Statistician: 100% of the sample 5, 13, 37, 41 and 53 is prime, so all odd numbers must be prime.
Mechanical Statistician: 1 is prime, 3 is prime, 5 is prime, 7 is prime, 9 is an outlier, 11 is prime, 13 is prime …
English major: What’s a prime number?
Politician (1): What’s a number?
Politician (2): It depends on what the meaning of is is.
Philosophy major: What is?
Athletic scholarship: What!?
Mid-level manager: 1 is prime, 3 is prime, 5 is prime, 7 is prime, 9 is… Who can I delegate this to?
Manager (2): What?
Lawyer: 1 is prime, 3 is prime, 5 is prime, 7 is prime, although there appears to be prima facie evidence that 9 is not prime, there exists substantial precedent to indicate that nine should be considered prime. The following brief presents the case for nine’s primeness …
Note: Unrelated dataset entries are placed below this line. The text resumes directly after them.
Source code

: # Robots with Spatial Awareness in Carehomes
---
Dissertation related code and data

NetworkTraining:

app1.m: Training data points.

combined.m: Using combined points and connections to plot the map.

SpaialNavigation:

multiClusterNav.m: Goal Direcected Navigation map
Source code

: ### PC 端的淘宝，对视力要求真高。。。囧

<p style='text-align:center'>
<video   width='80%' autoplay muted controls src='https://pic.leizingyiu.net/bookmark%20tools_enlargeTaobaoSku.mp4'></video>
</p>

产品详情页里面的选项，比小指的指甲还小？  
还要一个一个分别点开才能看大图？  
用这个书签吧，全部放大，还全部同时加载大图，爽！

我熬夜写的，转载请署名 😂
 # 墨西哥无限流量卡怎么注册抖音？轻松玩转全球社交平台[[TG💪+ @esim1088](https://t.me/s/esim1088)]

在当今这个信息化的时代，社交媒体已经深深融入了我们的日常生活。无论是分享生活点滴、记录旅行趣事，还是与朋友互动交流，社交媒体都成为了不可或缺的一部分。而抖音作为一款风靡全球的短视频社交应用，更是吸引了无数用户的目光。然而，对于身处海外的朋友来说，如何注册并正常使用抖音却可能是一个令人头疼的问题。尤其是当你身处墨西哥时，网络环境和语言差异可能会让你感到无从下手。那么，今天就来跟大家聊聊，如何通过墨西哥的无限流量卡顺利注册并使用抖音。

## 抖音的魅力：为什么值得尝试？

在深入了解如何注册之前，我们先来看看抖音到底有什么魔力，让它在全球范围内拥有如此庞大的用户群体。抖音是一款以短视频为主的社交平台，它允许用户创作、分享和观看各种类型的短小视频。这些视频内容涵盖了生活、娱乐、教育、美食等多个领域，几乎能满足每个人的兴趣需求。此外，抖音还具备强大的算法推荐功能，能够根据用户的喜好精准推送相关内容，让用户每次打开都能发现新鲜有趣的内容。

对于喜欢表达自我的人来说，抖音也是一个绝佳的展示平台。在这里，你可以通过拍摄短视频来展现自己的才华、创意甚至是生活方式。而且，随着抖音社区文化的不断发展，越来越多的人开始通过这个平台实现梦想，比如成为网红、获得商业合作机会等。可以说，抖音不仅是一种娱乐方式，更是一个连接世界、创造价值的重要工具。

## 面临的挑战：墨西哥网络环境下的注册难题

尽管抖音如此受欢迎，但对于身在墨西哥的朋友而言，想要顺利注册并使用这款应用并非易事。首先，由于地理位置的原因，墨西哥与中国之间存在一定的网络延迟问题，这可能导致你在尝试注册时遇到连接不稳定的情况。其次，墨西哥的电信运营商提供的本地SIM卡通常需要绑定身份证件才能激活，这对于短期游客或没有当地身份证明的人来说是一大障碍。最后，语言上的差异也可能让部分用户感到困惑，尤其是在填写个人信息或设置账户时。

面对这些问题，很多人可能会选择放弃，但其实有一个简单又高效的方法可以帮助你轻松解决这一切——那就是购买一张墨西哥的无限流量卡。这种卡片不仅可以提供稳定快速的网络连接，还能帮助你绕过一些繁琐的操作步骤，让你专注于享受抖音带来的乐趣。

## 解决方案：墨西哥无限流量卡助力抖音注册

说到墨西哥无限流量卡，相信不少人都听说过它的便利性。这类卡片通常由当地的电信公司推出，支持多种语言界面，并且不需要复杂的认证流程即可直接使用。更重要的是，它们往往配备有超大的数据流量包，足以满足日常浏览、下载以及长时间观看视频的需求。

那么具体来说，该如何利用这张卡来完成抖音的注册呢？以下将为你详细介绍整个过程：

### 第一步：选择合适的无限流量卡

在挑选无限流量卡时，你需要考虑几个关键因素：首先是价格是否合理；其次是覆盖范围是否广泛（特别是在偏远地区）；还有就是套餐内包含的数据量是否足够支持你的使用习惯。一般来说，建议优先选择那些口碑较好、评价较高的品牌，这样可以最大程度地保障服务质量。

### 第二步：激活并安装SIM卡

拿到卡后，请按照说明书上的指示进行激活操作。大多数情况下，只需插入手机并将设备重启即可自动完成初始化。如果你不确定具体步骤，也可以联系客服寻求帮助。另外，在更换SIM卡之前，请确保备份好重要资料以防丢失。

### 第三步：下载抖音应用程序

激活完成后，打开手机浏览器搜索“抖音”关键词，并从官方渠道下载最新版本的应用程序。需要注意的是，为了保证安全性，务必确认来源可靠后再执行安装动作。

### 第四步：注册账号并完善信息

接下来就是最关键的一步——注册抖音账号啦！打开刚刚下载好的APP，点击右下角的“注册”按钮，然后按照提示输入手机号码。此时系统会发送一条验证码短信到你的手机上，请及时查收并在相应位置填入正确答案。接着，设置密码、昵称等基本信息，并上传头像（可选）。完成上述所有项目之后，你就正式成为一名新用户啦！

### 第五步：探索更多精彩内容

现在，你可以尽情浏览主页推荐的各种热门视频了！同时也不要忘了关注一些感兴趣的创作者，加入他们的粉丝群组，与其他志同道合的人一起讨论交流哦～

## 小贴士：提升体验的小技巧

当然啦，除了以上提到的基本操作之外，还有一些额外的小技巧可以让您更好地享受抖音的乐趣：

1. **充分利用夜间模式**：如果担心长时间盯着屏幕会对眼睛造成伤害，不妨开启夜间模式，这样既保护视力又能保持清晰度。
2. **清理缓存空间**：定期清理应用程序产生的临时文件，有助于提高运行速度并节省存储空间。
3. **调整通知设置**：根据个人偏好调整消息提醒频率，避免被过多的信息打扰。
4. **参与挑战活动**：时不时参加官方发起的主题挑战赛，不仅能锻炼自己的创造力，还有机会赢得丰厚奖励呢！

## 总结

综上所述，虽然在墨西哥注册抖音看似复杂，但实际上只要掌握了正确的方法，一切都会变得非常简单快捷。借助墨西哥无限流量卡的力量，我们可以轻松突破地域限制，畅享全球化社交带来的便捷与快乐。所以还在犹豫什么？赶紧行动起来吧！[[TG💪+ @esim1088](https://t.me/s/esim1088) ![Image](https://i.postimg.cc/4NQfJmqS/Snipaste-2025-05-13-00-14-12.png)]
Salesman: 1 is prime, 3 is prime, 5 is prime, 7 is prime, and with 9 you get five excellent primes for the price of three!
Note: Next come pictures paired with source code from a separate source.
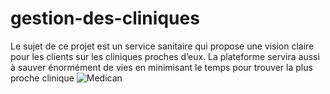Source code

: # gestion-des-cliniques
Le sujet de ce projet est un service sanitaire qui propose une vision claire pour les clients sur les cliniques proches d’eux. La plateforme servira aussi à sauver énormément de vies en minimisant le temps pour trouver la plus proche clinique
![Medican](https://user-images.githubusercontent.com/83608212/163846030-8bbcefbd-8461-4e69-b805-e3d8bceb9d8e.png)
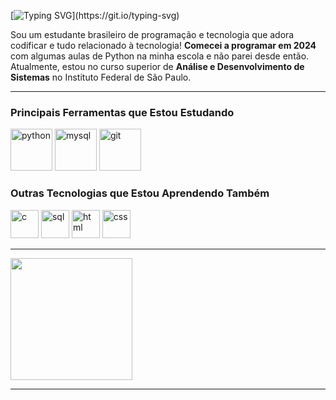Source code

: [![Typing SVG](https://readme-typing-svg.demolab.com?font=Fira+Code&pause=1000&color=F7F7F7&width=435&lines=Ol%C3%A1!+O+meu+nome+%C3%A9+Paulo+Adriani!+%F0%9F%91%8B;Bem-vindo(a)+ao+meu+perfil!)](https://git.io/typing-svg)

Sou um estudante brasileiro de programação e tecnologia que adora codificar e tudo relacionado à tecnologia! **Comecei a programar em 2024** com algumas aulas de Python na minha escola e não parei desde então.
<br>
Atualmente, estou no curso superior de **Análise e Desenvolvimento de Sistemas** no Instituto Federal de São Paulo.

---

### Principais Ferramentas que Estou Estudando

<div>
  <img height="67em" alt="python" src="https://cdn.jsdelivr.net/gh/devicons/devicon@latest/icons/python/python-original.svg" />
  <img height="67em" alt="mysql" src="https://cdn.jsdelivr.net/gh/devicons/devicon@latest/icons/mysql/mysql-original.svg">
  <img height="67em" alt="git" src="https://cdn.jsdelivr.net/gh/devicons/devicon@latest/icons/git/git-original.svg" />
</div>

### Outras Tecnologias que Estou Aprendendo Também

<div>
  <img height="45em" alt="c" src="https://upload.wikimedia.org/wikipedia/commons/1/18/C_Programming_Language.svg">
  <img height="45em" alt="sql "src="https://github.com/user-attachments/assets/dbfe9fce-8cdb-4d8c-826c-8ce151b04d8d">
  <img height="45em" alt="html" src="https://cdn.jsdelivr.net/gh/devicons/devicon@latest/icons/html5/html5-original.svg">
  <img height="45em" alt="css" src="https://cdn.jsdelivr.net/gh/devicons/devicon@latest/icons/css3/css3-original.svg">
</div>

---

<div>
  <a href="https://github.com/pauloAdriani01">
  <img height="195em" src="https://github-readme-stats.vercel.app/api/top-langs/?username=pauloAdriani01&langs_count=8&layout=donut&theme=radical">
  </a>
</div>

---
Anthropologist: Prime or not, every number is unique. Take 9 for example …
Liberal: The fact that nine is not prime indicates a deprived cultural environment which can only be remedied by a federally funded cultural enrichment program.
New Yorker: 1 is prime, 3 is prime, 5 is prime, 7 is prime, 9 is … NONE OF YOUR DAMN BUSINESS!
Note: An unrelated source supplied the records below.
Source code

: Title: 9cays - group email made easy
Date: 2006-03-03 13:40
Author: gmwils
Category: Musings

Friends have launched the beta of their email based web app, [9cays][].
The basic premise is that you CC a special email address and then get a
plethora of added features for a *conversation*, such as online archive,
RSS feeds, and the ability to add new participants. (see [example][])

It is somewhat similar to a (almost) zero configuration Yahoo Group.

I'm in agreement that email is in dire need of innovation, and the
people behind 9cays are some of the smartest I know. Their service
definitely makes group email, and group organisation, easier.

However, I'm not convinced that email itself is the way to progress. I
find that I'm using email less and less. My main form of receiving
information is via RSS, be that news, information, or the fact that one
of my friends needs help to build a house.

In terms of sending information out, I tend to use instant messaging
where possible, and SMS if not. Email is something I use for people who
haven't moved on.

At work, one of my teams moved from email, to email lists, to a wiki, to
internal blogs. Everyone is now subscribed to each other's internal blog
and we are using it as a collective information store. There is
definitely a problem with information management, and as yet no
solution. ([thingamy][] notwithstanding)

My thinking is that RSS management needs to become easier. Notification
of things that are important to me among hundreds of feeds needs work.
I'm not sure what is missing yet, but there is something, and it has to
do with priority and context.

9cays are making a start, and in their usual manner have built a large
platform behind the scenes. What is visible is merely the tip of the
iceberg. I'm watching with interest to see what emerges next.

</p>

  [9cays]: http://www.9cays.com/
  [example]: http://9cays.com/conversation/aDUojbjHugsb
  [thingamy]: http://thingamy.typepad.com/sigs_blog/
rec.humor poster: 1 is prime, 1 is prime, 1 is prime, 1 is prime
Bush (Senior): What’s nine got against being prime? I’ll bet it won’t allow the pledge of allegiance to be said in our schools either.
George W. Bush (Junior): All prime numbers are terrorists.
George W. Bush (Junior): All prime numbers must be liberated, let’s bomb them.
Nixon: Put nine on the enemies list. I’m gonna get that number.
John F. Kennedy: I am a prime number!
Microsoft (1): Our revolutionary new product Prime05™ will be the only prime number you will erver need.
Microsoft (2): Prime07™ is even more prime.
Romanticist: There’s no prime like 9.
Optimist: Half the numbers are prime, the odd ones.
Pessimist: Half the numbers are not prime, the even ones.
SCO: All primes are our intellectual property. You can buy a licence for $699.
Richard Stallman (RMS): Primes want to be free!
Women’s libber (1): All prime numbers are even because the odd ones are male.
Women’s libber (2): 1 is she-prime, 3 is she-prime, 5 is she-prime, 7 is she-prime, …
Student: 1, 3, 5, 7 … you wanna fries with that?
Hollywood (1): “Prime 9 - The Return” in a cinema near you!
Hollywood (2): “Prime Wars - Attack of the Primes” best movie of the year!
Republican: 1 is prime, 3 is prime, 5 is prime, 7 is prime, 9 is communist, …
Star Trek: Even Numbers, where no primes have gone before.
Jedi Knight: sways_hand 9 is not the prime you are looking for!
Yoda: prime 1 is, prime 3 is, prime 5 is, prime 7 is, a disturbance of the force 9 is, …
X-Files: 1 is prime, 3 is prime, 5 is prime, 7 is prime, 9 … must be an alien conspiracy …
Matrix (1): Take the the blue pill and wake up. Take the red pill any I’ll show you what the prime numbers are.
Matrix (2): Unfortunately, no one can be told what prime numbers are, you have to see them for yourself.